Do we really know what forces are effecting the course of our lives?
Or are our perceptions so limited by what we think we observe that our whole concept of reality can shatter in an instant?
Can we learn to "expect the unexpected" only in hindsight, or can we awaken and learn to do so with foresight?
A Black Swan, (a term popularized by Nassim Nicholas Taleb in his book "The Black Swan"), is an event or occurrence that deviates beyond what is normally expected of a situation and that illustrates a severe limitation to our learning from observations or experience and the fragility of our knowledge.
One aspect of the black swan theory suggests that upon observing 100 swans the norm is to fixate on the one black swan (the black swan event) to the exclusion of the ninety-nine other white swans.
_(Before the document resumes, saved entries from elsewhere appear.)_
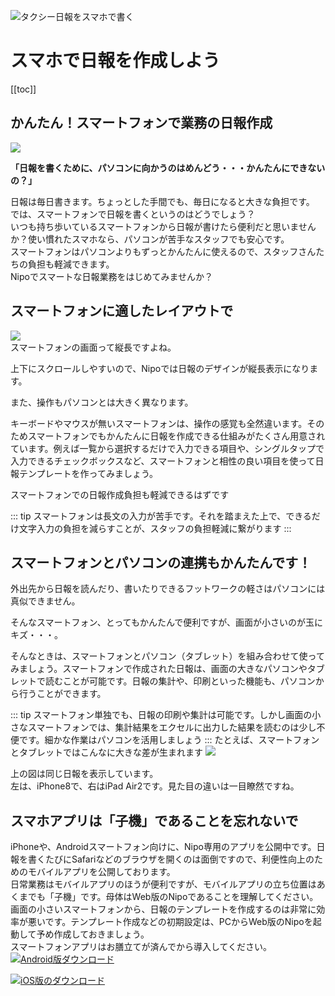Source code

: ![タクシー日報をスマホで書く](/idea/icatch4.png)
# スマホで日報を作成しよう
[[toc]]
## かんたん！スマートフォンで業務の日報作成

![](/idea/i14.png)  

**「日報を書くために、パソコンに向かうのはめんどう・・・かんたんにできないの？」**

日報は毎日書きます。ちょっとした手間でも、毎日になると大きな負担です。  
では、スマートフォンで日報を書くというのはどうでしょう？  
いつも持ち歩いているスマートフォンから日報が書けたら便利だと思いませんか？使い慣れたスマホなら、パソコンが苦手なスタッフでも安心です。  
スマートフォンはパソコンよりもずっとかんたんに使えるので、スタッフさんたちの負担も軽減できます。  
Nipoでスマートな日報業務をはじめてみませんか？

## スマートフォンに適したレイアウトで
![](/idea/i15.png)  
スマートフォンの画面って縦長ですよね。

上下にスクロールしやすいので、Nipoでは日報のデザインが縦長表示になります。

また、操作もパソコンとは大きく異なります。

キーボードやマウスが無いスマートフォンは、操作の感覚も全然違います。そのためスマートフォンでもかんたんに日報を作成できる仕組みがたくさん用意されています。例えば一覧から選択するだけで入力できる項目や、シングルタップで入力できるチェックボックスなど、スマートフォンと相性の良い項目を使って日報テンプレートを作ってみましょう。

スマートフォンでの日報作成負担も軽減できるはずです

::: tip
スマートフォンは長文の入力が苦手です。それを踏まえた上で、できるだけ文字入力の負担を減らすことが、スタッフの負担軽減に繋がります
:::
## スマートフォンとパソコンの連携もかんたんです！

外出先から日報を読んだり、書いたりできるフットワークの軽さはパソコンには真似できません。

そんなスマートフォン、とってもかんたんで便利ですが、画面が小さいのが玉にキズ・・・。

そんなときは、スマートフォンとパソコン（タブレット）を組み合わせて使ってみましょう。スマートフォンで作成された日報は、画面の大きなパソコンやタブレットで読むことが可能です。日報の集計や、印刷といった機能も、パソコンから行うことができます。

::: tip 
スマートフォン単独でも、日報の印刷や集計は可能です。しかし画面の小さなスマートフォンでは、集計結果をエクセルに出力した結果を読むのは少し不便です。細かな作業はパソコンを活用しましょう
:::
たとえば、スマートフォンとタブレットではこんなに大きな差が生まれます
![](/idea/i16.png)

上の図は同じ日報を表示しています。  
左は、iPhone8で、右はiPad Air2です。見た目の違いは一目瞭然ですね。

## スマホアプリは「子機」であることを忘れないで
iPhoneや、Androidスマートフォン向けに、Nipo専用のアプリを公開中です。日報を書くたびにSafariなどのブラウザを開くのは面倒ですので、利便性向上のためのモバイルアプリを公開しております。  
日常業務はモバイルアプリのほうが便利ですが、モバイルアプリの立ち位置はあくまでも「子機」です。母体はWeb版のNipoであることを理解してください。   
画面の小さいスマートフォンから、日報のテンプレートを作成するのは非常に効率が悪いです。テンプレート作成などの初期設定は、PCからWeb版のNipoを起動して予め作成しておきましょう。  
スマートフォンアプリはお膳立てが済んでから導入してください。  
[![Android版ダウンロード](/system/s2.png)](https://play.google.com/store/apps/details?id=jp.sndbox.nipoapp)

[![iOS版のダウンロード](/system/s3.png)](https://itunes.apple.com/us/app/nipo/id1385965600?l=ja&ls=1&mt=8)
Taleb suggests that "9/11" might therefore be viewed as a "black swan event" in that its effect was to cause a fixation on the 1% of the time that there is a security threat to the exclusion of the other 99% of the time when there is no threat.
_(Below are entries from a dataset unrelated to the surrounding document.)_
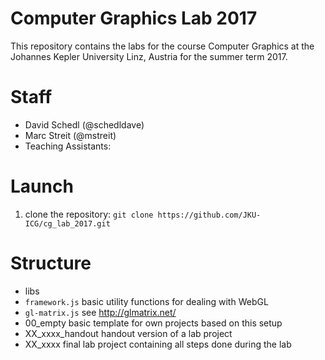 # Computer Graphics Lab 2017

This repository contains the labs for the course Computer Graphics at the Johannes Kepler University Linz, Austria for the summer term 2017.


# Staff
 * David Schedl (@schedldave)
 * Marc Streit (@mstreit)
 * Teaching Assistants: 

# Launch

1. clone the repository: `git clone https://github.com/JKU-ICG/cg_lab_2017.git`

# Structure

 * libs
  * `framework.js` basic utility functions for dealing with WebGL
  * `gl-matrix.js` see http://glmatrix.net/
 * 00_empty
   basic template for own projects based on this setup
 * XX_xxxx_handout
   handout version of a lab project
 * XX_xxxx
   final lab project containing all steps done during the lab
Conversely, Taleb also suggests that had an individual, on the day before "9/11", instituted a security policy that prevented the attack, the actions of that individual (a white swan) would have gone unnoticed as there would have been no "black swan event" to bring the matter to attention. Therefore, "the hero who prevented 9/11 and changed the course of history" would never have been recognized as having done so.
So, can we know what goes on in our own little pond while only paying attention to the extraordinary black swan and the ripples it leaves in its wake?
Or, can we awaken to recognize the effects the unremarkable white swans’ ripples have on our little pond as well?